Would you copy every line of the listing below that includes the word "bytes"?

========

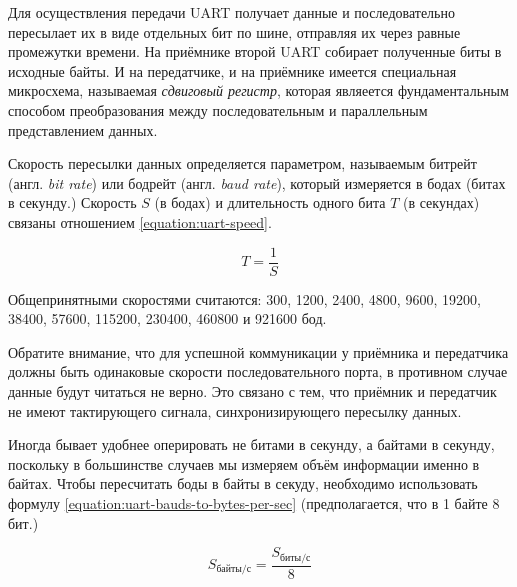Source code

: \documentclass[../sparc.tex]{subfiles}
\begin{document}
Для осуществления передачи UART получает данные и последовательно пересылает их
в виде отдельных бит по шине, отправляя их через равные промежутки времени.  На
приёмнике второй UART собирает полученные биты в исходные байты.  И на
передатчике, и на приёмнике имеется специальная микросхема, называемая
\emph{сдвиговый регистр}, которая являеется фундаментальным способом
преобразования между последовательным и параллельным представлением данных.

Скорость пересылки данных определяется параметром, называемым битрейт
(англ. \emph{bit rate}) или бодрейт (англ. \emph{baud rate}), который измеряется
в бодах (битах в секунду.)  Скорость $S$ (в бодах) и длительность одного бита
$T$ (в секундах) связаны отношением \ref{equation:uart-speed}.

\begin{equation}
  T = \frac{1}{S}
  \label{equation:uart-speed}
\end{equation}

Общепринятными скоростями считаются: 300, 1200, 2400, 4800, 9600, 19200, 38400,
57600, 115200, 230400, 460800 и 921600 бод.


Обратите внимание, что для успешной коммуникации у приёмника и передатчика
должны быть одинаковые скорости последовательного порта, в противном случае
данные будут читаться не верно.  Это связано с тем, что приёмник и передатчик не
имеют тактирующего сигнала, синхронизирующего пересылку данных.

Иногда бывает удобнее оперировать не битами в секунду, а байтами в секунду,
поскольку в большинстве случаев мы измеряем объём информации именно в байтах.
Чтобы пересчитать боды в байты в секуду, необходимо использовать формулу
\ref{equation:uart-bauds-to-bytes-per-sec} (предполагается, что в 1 байте 8
бит.)

\begin{equation}
  S_{\mbox{байты/с}} = \frac{S_{\mbox{биты/с}}}{8}
  \label{equation:uart-bauds-to-bytes-per-sec}
\end{equation}
\end{document}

========

▶ **Output**
\ref{equation:uart-bauds-to-bytes-per-sec} (предполагается, что в 1 байте 8
  \label{equation:uart-bauds-to-bytes-per-sec}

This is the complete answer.